> _Exercise_: Go through the entries below and print, exactly, the lines starting at the one with "The structure of" and ending at the one with "By measuring the", keeping both ends and no others.

Saved data entries:
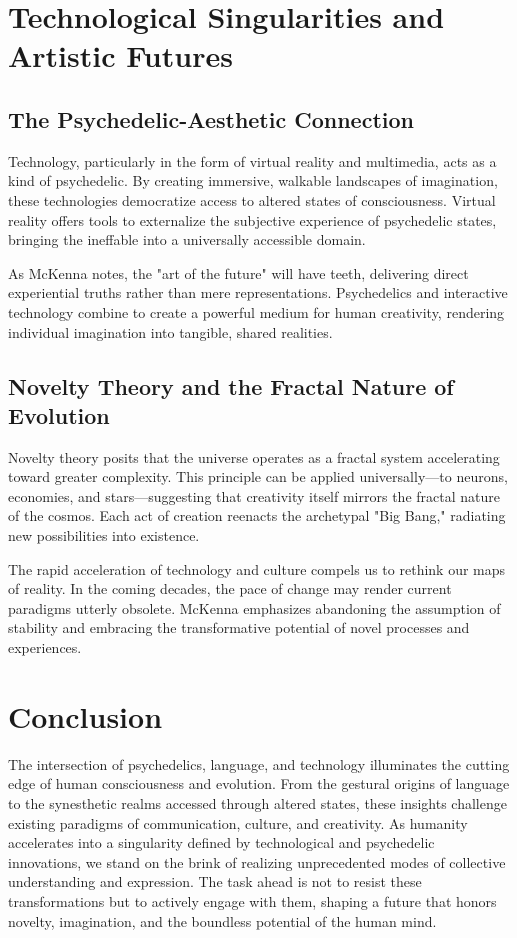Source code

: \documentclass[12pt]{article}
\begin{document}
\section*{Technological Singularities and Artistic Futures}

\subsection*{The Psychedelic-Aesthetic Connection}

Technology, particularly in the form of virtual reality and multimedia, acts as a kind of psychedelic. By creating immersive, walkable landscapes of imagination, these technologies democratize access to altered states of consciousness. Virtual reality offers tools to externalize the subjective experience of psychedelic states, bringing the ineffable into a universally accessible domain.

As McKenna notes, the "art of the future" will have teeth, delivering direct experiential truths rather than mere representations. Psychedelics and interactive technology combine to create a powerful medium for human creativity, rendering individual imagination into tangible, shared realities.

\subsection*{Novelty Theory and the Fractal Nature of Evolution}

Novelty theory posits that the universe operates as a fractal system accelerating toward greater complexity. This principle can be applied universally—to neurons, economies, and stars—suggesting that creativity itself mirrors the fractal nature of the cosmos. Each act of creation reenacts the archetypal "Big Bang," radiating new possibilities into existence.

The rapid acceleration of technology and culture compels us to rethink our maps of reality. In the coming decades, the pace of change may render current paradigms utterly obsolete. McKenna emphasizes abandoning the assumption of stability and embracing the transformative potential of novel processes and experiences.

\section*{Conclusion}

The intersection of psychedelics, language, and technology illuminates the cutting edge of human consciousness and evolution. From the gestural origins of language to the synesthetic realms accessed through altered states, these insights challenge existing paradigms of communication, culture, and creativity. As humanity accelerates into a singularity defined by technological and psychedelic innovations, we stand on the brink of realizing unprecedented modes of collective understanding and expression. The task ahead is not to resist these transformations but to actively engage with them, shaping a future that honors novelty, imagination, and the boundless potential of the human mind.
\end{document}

==

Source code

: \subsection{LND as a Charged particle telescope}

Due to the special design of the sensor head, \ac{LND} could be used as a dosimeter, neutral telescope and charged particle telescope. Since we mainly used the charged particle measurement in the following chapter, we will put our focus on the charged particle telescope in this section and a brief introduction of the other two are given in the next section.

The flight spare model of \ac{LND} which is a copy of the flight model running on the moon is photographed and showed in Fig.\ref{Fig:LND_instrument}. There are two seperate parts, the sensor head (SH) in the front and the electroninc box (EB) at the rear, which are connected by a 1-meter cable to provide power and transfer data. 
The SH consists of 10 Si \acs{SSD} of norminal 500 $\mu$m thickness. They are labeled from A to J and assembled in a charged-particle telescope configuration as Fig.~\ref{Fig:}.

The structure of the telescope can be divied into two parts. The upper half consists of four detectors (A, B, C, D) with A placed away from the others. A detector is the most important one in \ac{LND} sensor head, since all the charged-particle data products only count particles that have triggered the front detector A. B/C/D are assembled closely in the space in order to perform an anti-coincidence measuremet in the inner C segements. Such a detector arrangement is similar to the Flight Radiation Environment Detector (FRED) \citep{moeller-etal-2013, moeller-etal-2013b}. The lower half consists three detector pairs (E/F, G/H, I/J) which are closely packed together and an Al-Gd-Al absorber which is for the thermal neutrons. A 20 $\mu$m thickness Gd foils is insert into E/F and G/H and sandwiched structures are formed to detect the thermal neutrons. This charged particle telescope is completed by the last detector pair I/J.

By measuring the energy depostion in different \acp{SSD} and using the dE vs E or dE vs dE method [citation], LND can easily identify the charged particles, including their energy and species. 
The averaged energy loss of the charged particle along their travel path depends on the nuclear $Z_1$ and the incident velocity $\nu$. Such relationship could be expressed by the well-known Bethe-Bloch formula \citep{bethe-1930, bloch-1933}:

==

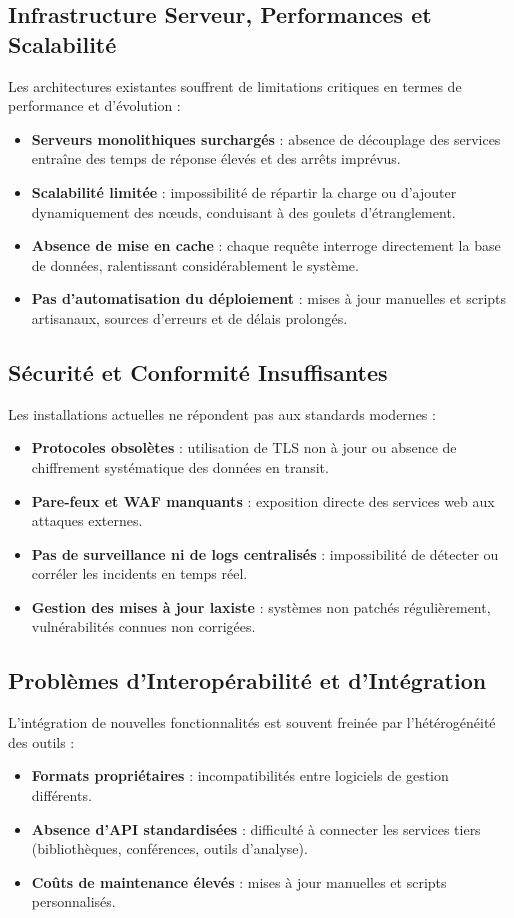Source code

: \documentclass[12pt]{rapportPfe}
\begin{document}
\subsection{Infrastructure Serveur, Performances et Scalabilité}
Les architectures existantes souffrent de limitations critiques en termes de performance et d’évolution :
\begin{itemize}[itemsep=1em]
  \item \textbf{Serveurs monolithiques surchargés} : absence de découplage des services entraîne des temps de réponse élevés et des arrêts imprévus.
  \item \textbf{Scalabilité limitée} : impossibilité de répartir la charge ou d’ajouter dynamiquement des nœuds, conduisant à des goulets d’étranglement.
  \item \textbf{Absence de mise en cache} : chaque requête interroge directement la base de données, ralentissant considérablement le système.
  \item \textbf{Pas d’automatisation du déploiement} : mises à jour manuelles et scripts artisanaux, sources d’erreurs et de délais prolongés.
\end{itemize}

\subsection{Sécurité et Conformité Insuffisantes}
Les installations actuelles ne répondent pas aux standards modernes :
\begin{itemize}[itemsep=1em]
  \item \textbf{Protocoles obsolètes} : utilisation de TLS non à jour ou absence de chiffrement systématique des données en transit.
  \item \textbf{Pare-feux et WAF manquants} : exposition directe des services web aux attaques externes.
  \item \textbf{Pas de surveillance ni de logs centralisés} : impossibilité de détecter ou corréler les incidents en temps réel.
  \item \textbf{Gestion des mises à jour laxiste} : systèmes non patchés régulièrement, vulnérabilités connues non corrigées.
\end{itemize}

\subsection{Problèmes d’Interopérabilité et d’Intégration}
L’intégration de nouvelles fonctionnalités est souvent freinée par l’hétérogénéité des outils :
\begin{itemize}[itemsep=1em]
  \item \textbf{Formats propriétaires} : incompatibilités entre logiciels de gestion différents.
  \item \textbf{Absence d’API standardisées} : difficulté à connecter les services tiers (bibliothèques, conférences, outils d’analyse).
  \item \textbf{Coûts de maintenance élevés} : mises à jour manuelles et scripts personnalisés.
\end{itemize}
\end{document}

> _Result of this exercise_:
The structure of the telescope can be divied into two parts. The upper half consists of four detectors (A, B, C, D) with A placed away from the others. A detector is the most important one in \ac{LND} sensor head, since all the charged-particle data products only count particles that have triggered the front detector A. B/C/D are assembled closely in the space in order to perform an anti-coincidence measuremet in the inner C segements. Such a detector arrangement is similar to the Flight Radiation Environment Detector (FRED) \citep{moeller-etal-2013, moeller-etal-2013b}. The lower half consists three detector pairs (E/F, G/H, I/J) which are closely packed together and an Al-Gd-Al absorber which is for the thermal neutrons. A 20 $\mu$m thickness Gd foils is insert into E/F and G/H and sandwiched structures are formed to detect the thermal neutrons. This charged particle telescope is completed by the last detector pair I/J.

By measuring the energy depostion in different \acp{SSD} and using the dE vs E or dE vs dE method [citation], LND can easily identify the charged particles, including their energy and species. 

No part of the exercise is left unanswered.